Cook chose three notable contributors to add chapters to his volume. Douglas Gomery, professor of communication arts at the University of Maryland, wrote the chapter “Motion Picture Exhibition in 1970s America.” Flanking Gomery’s work is “Looking Back and Turning Inward: American Documentary Films of the Seventies,” by William Rothman, a professor in the motion picture program of the School of Communications at the University of Maryland. Rounding out the book is the essay “Avant-Garde Cinema of the Seventies” by Robin Blaetz, author of Visions of the Maid: Women, War, and Joan of Arc in Twentieth-Century America.

AFTER A LONG PERIOD of immersion in cinema’s past, Cook has emerged with an interest in the industry’s next step. He predicts that it will be to make “CGI”–computer-generated imagery–“the real thing,” by which he means that CGI will be planned from a film’s beginning rather than being added in postproduction. The technologies that fall under the rubric CGI make it possible digitally to integrate photographic images into a film minus traditional photography.

Already, the tireless film historian is chronicling the uses of CGI. When it was used in Terminator II: Judgment Day in 1992, Cook reports, CGI consumed a third of the film’s budget. Currently, however, it often represents a saving for filmmakers, who no longer must rely on virtuosity to achieve an effect.
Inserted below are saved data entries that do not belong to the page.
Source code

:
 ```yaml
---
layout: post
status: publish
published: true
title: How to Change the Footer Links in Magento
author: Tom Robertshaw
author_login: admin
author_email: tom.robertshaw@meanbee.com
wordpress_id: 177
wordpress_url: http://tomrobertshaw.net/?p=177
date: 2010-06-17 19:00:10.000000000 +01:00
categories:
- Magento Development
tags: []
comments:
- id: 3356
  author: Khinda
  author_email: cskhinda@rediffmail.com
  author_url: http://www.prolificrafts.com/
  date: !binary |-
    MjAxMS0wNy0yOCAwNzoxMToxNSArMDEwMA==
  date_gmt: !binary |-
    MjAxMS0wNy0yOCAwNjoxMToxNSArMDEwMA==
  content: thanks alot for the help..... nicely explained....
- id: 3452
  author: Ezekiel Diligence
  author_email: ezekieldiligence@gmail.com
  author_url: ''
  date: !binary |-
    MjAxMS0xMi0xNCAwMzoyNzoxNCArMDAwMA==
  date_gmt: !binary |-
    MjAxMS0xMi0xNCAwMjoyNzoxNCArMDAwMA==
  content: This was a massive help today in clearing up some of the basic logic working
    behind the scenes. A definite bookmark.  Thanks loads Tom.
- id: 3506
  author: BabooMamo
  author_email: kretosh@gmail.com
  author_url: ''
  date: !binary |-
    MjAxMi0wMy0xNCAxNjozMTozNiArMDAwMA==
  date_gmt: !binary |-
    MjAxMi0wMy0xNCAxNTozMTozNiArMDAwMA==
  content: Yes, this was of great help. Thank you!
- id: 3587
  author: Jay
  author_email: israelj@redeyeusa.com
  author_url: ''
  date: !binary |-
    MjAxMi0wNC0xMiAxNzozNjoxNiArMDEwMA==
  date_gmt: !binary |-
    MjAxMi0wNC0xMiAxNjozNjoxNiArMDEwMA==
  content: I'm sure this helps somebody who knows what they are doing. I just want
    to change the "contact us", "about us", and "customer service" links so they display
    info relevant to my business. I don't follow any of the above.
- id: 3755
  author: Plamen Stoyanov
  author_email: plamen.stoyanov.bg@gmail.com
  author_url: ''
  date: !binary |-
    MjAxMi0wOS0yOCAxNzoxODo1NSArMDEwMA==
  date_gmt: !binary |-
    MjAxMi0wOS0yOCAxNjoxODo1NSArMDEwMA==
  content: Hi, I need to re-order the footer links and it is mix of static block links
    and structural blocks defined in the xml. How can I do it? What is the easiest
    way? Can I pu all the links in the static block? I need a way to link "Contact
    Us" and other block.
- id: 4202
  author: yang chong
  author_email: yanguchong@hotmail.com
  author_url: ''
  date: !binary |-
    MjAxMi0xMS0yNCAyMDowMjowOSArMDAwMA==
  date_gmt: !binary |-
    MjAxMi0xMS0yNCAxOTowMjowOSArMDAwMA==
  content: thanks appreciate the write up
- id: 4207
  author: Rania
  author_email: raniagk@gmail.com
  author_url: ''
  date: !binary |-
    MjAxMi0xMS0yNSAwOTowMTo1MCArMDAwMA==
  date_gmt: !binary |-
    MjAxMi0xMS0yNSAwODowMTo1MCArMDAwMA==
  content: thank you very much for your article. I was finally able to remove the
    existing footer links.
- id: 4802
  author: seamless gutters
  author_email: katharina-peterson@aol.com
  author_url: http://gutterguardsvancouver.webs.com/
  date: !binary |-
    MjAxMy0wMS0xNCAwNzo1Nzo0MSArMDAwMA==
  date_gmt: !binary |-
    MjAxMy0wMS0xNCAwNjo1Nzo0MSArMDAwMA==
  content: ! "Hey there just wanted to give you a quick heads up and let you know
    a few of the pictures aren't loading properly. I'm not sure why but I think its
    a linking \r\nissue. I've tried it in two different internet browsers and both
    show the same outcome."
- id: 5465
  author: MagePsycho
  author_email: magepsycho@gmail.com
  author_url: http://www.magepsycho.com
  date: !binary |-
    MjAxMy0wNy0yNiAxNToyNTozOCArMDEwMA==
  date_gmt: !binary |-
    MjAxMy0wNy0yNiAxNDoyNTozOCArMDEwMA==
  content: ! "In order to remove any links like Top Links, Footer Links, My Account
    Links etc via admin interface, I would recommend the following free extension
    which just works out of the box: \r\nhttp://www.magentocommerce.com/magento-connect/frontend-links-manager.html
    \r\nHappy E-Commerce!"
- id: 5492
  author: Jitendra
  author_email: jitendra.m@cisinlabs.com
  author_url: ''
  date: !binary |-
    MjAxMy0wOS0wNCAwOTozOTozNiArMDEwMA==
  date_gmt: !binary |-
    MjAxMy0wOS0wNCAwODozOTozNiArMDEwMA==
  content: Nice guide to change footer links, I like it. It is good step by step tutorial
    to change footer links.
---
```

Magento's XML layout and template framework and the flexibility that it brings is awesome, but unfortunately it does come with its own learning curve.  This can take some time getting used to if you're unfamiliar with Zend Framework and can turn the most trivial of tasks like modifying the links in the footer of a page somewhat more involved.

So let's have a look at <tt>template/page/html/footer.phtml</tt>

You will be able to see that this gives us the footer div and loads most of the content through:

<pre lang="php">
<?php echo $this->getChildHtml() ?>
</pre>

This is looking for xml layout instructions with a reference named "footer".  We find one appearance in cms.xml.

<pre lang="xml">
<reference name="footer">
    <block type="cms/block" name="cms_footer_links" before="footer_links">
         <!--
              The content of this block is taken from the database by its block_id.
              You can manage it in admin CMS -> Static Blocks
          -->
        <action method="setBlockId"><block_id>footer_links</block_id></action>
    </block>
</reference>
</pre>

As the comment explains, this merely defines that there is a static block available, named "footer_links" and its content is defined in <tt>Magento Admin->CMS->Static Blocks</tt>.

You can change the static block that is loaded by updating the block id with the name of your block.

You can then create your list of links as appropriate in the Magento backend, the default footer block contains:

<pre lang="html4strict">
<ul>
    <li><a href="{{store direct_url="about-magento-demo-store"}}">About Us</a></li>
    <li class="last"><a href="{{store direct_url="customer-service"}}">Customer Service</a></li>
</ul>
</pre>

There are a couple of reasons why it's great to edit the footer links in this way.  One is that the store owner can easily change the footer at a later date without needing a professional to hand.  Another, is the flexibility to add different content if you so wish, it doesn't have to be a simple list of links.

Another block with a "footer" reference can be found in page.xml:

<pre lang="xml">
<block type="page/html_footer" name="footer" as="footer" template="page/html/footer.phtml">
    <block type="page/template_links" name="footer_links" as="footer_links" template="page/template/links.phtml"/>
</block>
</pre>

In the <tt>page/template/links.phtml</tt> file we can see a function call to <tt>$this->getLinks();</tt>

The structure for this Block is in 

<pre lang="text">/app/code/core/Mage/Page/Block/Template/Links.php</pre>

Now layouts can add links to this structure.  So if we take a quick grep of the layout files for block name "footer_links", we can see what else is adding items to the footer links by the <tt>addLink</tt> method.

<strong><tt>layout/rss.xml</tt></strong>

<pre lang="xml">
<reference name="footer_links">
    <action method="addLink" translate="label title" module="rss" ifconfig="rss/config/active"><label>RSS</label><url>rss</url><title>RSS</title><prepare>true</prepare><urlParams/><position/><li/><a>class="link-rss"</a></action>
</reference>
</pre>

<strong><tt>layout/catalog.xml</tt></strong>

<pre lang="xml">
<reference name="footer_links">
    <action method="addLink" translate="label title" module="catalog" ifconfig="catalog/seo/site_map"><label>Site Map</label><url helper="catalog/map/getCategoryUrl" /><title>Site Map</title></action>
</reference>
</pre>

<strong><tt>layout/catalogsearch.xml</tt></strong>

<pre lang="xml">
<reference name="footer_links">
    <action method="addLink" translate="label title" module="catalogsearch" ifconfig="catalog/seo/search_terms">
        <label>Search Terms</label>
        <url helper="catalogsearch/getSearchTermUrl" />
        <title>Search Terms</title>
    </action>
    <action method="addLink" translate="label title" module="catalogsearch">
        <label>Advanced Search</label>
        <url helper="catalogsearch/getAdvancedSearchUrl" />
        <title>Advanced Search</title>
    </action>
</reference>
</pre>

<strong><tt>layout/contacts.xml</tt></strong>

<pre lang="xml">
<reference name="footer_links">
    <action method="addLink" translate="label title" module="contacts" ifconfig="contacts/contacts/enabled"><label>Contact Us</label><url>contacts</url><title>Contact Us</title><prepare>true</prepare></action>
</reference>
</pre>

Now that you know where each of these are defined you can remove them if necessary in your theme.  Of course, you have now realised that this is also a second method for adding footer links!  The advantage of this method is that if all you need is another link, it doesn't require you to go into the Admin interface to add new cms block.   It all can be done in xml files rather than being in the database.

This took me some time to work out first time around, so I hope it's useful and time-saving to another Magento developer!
Of the many recent uses of CGI, Cook cites a Denzel Washington film, The Bone Collector, which portrays the gritty realism of New York City streets without ever entering those mean streets: all the dramatic exchanges take place in front of a blue screen.

Cook’s musings about cinema’s flirtation with the digital domain will be incorporated into the fourth edition of his ambitious History of Narrative Film. In circulation since 1981, this major textbook of film history is in use at approximately four hundred colleges and universities in North America, the United Kingdom, and Europe.
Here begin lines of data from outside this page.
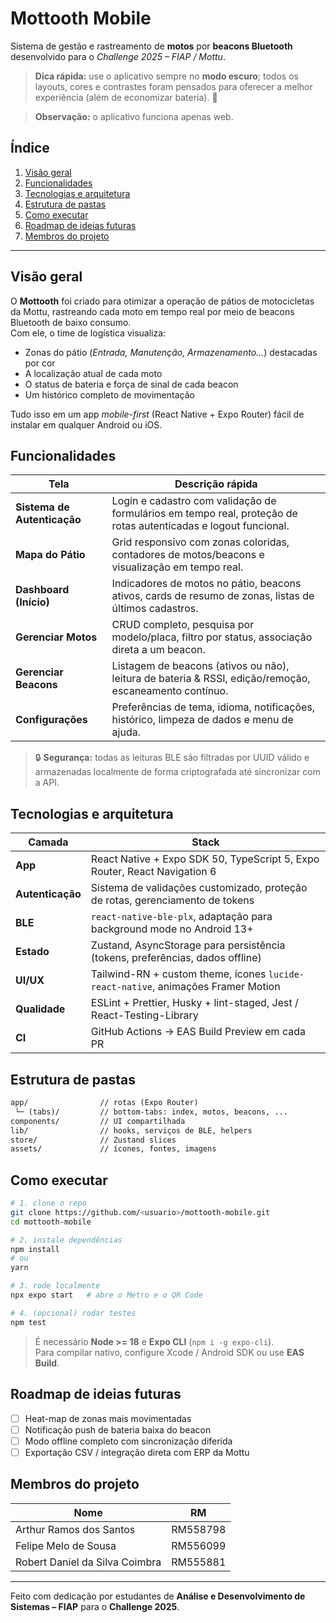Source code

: # Mottooth Mobile

Sistema de gestão e rastreamento de **motos** por **beacons Bluetooth** desenvolvido para o *Challenge 2025 – FIAP / Mottu*.

> **Dica rápida:** use o aplicativo sempre no **modo escuro**; todos os layouts, cores e contrastes foram pensados para oferecer a melhor experiência (além de economizar bateria). 🌙

> **Observação:** o aplicativo funciona apenas web.

## Índice
1. [Visão geral](#visão-geral)  
2. [Funcionalidades](#funcionalidades)  
3. [Tecnologias e arquitetura](#tecnologias-e-arquitetura)  
4. [Estrutura de pastas](#estrutura-de-pastas)  
5. [Como executar](#como-executar)  
6. [Roadmap de ideias futuras](#roadmap-de-ideias-futuras)  
7. [Membros do projeto](#membros-do-projeto)   

---

## Visão geral
O **Mottooth** foi criado para otimizar a operação de pátios de motocicletas da Mottu, rastreando cada moto em tempo real por meio de beacons Bluetooth de baixo consumo.  
Com ele, o time de logística visualiza:

- Zonas do pátio (_Entrada, Manutenção, Armazenamento…_) destacadas por cor  
- A localização atual de cada moto  
- O status de bateria e força de sinal de cada beacon  
- Um histórico completo de movimentação  

Tudo isso em um app *mobile-first* (React Native + Expo Router) fácil de instalar em qualquer Android ou iOS.

## Funcionalidades
| Tela                 | Descrição rápida                                                                 |
|----------------------|----------------------------------------------------------------------------------|
| **Sistema de Autenticação** | Login e cadastro com validação de formulários em tempo real, proteção de rotas autenticadas e logout funcional. |
| **Mapa do Pátio**    | Grid responsivo com zonas coloridas, contadores de motos/beacons e visualização em tempo real. |
| **Dashboard (Início)** | Indicadores de motos no pátio, beacons ativos, cards de resumo de zonas, listas de últimos cadastros. |
| **Gerenciar Motos**  | CRUD completo, pesquisa por modelo/placa, filtro por status, associação direta a um beacon. |
| **Gerenciar Beacons**| Listagem de beacons (ativos ou não), leitura de bateria & RSSI, edição/remoção, escaneamento contínuo. |
| **Configurações**    | Preferências de tema, idioma, notificações, histórico, limpeza de dados e menu de ajuda. |

> 🔒 **Segurança:** todas as leituras BLE são filtradas por UUID válido e armazenadas localmente de forma criptografada até sincronizar com a API.

## Tecnologias e arquitetura
| Camada      | Stack                                                                 |
|-------------|-----------------------------------------------------------------------|
| **App**     | React Native + Expo SDK 50, TypeScript 5, Expo Router, React Navigation 6 |
| **Autenticação** | Sistema de validações customizado, proteção de rotas, gerenciamento de tokens |
| **BLE**     | `react-native-ble-plx`, adaptação para background mode no Android 13+ |
| **Estado**  | Zustand, AsyncStorage para persistência (tokens, preferências, dados offline) |
| **UI/UX**   | Tailwind-RN + custom theme, ícones `lucide-react-native`, animações Framer Motion |
| **Qualidade** | ESLint + Prettier, Husky + lint-staged, Jest / React-Testing-Library |
| **CI**      | GitHub Actions → EAS Build Preview em cada PR                         |

## Estrutura de pastas
```txt
app/                // rotas (Expo Router)
 └─ (tabs)/         // bottom-tabs: index, motos, beacons, ...
components/         // UI compartilhada
lib/                // hooks, serviços de BLE, helpers
store/              // Zustand slices
assets/             // ícones, fontes, imagens
```

## Como executar
```bash
# 1. clone o repo
git clone https://github.com/<usuario>/mottooth-mobile.git
cd mottooth-mobile

# 2. instale dependências
npm install
# ou
yarn

# 3. rode localmente
npx expo start   # abre o Metro e o QR Code

# 4. (opcional) rodar testes
npm test
```

> É necessário **Node >= 18** e **Expo CLI** (`npm i -g expo-cli`).  
> Para compilar nativo, configure Xcode / Android SDK ou use **EAS Build**.

## Roadmap de ideias futuras
- [ ] Heat-map de zonas mais movimentadas  
- [ ] Notificação push de bateria baixa do beacon  
- [ ] Modo offline completo com sincronização diferida  
- [ ] Exportação CSV / integração direta com ERP da Mottu  

## Membros do projeto
| Nome | RM |
|------|----|
| Arthur Ramos dos Santos | RM558798 |
| Felipe Melo de Sousa | RM556099 |
| Robert Daniel da Silva Coimbra | RM555881 |

---

Feito com dedicação por estudantes de **Análise e Desenvolvimento de Sistemas – FIAP** para o **Challenge 2025**.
Perhaps the spanning of a decade is a puddle-jump for a historian versed in limning the history of cinema. Still, the films of the 1970s are complex, ranging from the bland euphony of Sound of Music imitators to the disturbing cacophony of Taxi Driver (1976) as the period progressed. Weathering remarkably strong tensions within a comparatively short period of time, the 1970s was both “Hollywood Renaissance,” based on the stirring aesthetic revival engineered by the young auteurs, and “New Hollywood,” a haven for dollar-driven cynics. Withal, writes David Cook, “lies a cinema of great expectations and lost illusions that mirrored what the historian Peter N. Carroll has called ‘the tragedy and promise of America in the 1970s.’ ”

Susan M. Carini is director of publications at Emory and a master’s degree candidate in the film studies program.